[Saved entries]
______
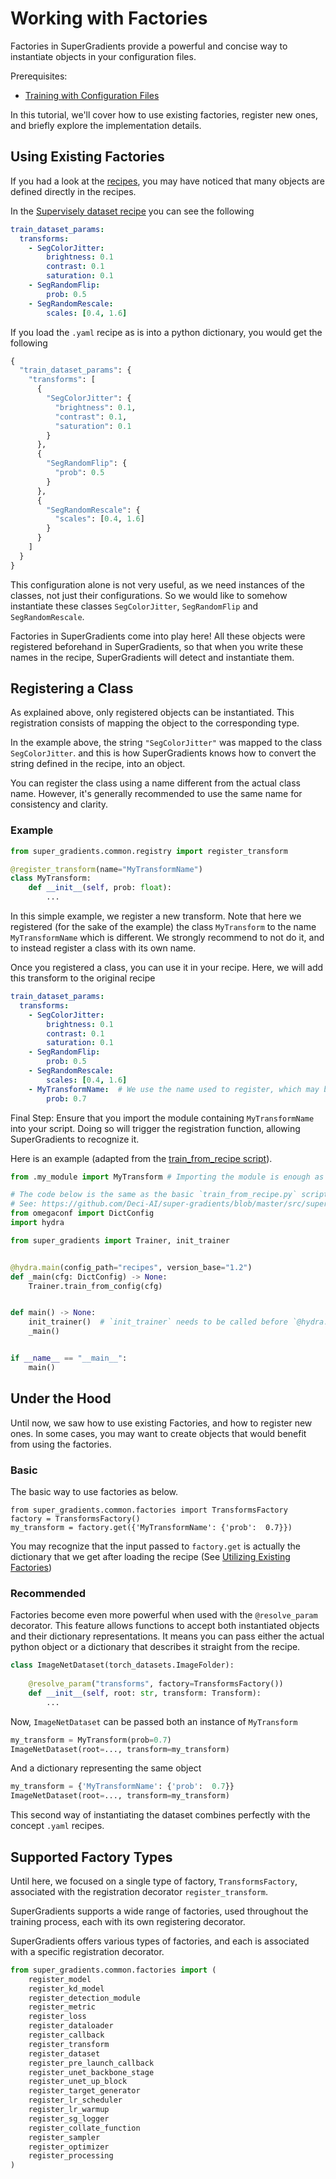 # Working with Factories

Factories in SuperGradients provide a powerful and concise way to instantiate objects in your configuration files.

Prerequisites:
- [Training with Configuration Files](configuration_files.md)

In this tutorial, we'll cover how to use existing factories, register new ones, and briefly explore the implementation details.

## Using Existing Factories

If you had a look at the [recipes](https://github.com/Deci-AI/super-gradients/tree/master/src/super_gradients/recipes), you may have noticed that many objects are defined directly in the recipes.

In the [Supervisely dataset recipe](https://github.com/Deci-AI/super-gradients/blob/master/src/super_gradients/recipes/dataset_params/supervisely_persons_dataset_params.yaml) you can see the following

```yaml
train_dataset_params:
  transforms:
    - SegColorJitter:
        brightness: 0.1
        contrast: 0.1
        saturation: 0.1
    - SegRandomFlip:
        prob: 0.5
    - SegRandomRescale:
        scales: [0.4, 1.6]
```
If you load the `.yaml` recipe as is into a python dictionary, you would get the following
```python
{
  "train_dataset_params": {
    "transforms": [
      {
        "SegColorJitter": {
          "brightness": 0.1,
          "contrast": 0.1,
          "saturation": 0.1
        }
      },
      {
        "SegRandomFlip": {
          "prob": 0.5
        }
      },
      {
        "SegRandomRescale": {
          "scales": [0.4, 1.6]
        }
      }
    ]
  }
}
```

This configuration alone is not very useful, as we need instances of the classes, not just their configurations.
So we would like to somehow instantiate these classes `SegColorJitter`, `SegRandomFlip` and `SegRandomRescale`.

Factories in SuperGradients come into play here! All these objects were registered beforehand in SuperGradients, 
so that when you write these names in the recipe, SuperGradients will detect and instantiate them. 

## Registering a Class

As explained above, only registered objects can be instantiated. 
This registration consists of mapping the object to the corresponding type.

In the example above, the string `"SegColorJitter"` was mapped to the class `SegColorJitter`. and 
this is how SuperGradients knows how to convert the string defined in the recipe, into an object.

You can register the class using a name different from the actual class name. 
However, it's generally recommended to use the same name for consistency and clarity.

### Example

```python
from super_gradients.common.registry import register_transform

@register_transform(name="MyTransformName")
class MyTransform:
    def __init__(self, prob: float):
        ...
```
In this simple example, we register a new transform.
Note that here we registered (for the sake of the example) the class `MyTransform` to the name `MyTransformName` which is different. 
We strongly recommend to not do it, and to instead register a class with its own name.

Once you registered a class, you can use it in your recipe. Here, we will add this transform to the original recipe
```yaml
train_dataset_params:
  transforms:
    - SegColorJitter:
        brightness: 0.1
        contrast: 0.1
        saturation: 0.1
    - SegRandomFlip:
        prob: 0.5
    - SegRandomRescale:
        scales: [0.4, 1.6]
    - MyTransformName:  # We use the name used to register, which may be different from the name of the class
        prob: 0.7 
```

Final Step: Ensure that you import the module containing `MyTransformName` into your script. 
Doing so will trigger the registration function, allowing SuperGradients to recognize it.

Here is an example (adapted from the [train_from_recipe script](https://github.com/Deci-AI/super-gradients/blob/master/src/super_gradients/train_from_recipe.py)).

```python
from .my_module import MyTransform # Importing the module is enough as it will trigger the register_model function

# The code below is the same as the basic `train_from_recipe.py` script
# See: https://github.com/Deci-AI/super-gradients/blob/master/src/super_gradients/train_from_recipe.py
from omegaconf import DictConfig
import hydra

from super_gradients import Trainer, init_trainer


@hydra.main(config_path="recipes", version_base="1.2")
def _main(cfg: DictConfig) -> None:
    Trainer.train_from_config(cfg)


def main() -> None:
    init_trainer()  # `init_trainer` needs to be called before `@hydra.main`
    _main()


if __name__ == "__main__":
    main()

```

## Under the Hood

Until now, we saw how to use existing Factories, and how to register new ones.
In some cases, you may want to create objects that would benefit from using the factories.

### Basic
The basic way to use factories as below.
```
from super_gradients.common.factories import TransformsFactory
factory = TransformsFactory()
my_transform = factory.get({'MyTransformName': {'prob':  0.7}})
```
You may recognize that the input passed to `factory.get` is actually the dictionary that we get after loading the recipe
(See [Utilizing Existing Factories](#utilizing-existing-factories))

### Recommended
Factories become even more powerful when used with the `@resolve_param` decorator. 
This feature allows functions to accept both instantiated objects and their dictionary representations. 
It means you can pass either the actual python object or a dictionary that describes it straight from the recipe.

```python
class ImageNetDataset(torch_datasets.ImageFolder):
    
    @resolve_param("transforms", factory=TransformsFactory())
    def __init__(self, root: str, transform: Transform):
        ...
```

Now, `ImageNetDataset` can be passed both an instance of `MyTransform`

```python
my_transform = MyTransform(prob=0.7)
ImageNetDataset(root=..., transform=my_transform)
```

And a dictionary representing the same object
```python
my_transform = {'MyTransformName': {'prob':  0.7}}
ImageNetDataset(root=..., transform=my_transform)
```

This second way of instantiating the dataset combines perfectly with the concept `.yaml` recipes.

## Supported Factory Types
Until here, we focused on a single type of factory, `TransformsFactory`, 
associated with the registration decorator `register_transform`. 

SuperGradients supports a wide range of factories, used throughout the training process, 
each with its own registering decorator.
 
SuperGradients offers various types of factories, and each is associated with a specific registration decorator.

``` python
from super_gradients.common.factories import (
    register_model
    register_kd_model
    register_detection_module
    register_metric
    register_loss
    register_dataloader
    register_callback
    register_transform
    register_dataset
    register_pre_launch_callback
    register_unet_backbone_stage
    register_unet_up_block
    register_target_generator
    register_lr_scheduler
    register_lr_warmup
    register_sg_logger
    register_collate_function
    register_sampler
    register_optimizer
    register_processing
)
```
______
EXERCISE
Using the entries shown above, reproduce verbatim the lines from the line bearing "You may recognize" to the line bearing "## Supported Factory Types", inclusive.

RESPONSE TO THIS TASK
You may recognize that the input passed to `factory.get` is actually the dictionary that we get after loading the recipe
(See [Utilizing Existing Factories](#utilizing-existing-factories))

### Recommended
Factories become even more powerful when used with the `@resolve_param` decorator. 
This feature allows functions to accept both instantiated objects and their dictionary representations. 
It means you can pass either the actual python object or a dictionary that describes it straight from the recipe.

```python
class ImageNetDataset(torch_datasets.ImageFolder):
    
    @resolve_param("transforms", factory=TransformsFactory())
    def __init__(self, root: str, transform: Transform):
        ...
```

Now, `ImageNetDataset` can be passed both an instance of `MyTransform`

```python
my_transform = MyTransform(prob=0.7)
ImageNetDataset(root=..., transform=my_transform)
```

And a dictionary representing the same object
```python
my_transform = {'MyTransformName': {'prob':  0.7}}
ImageNetDataset(root=..., transform=my_transform)
```

This second way of instantiating the dataset combines perfectly with the concept `.yaml` recipes.

## Supported Factory Types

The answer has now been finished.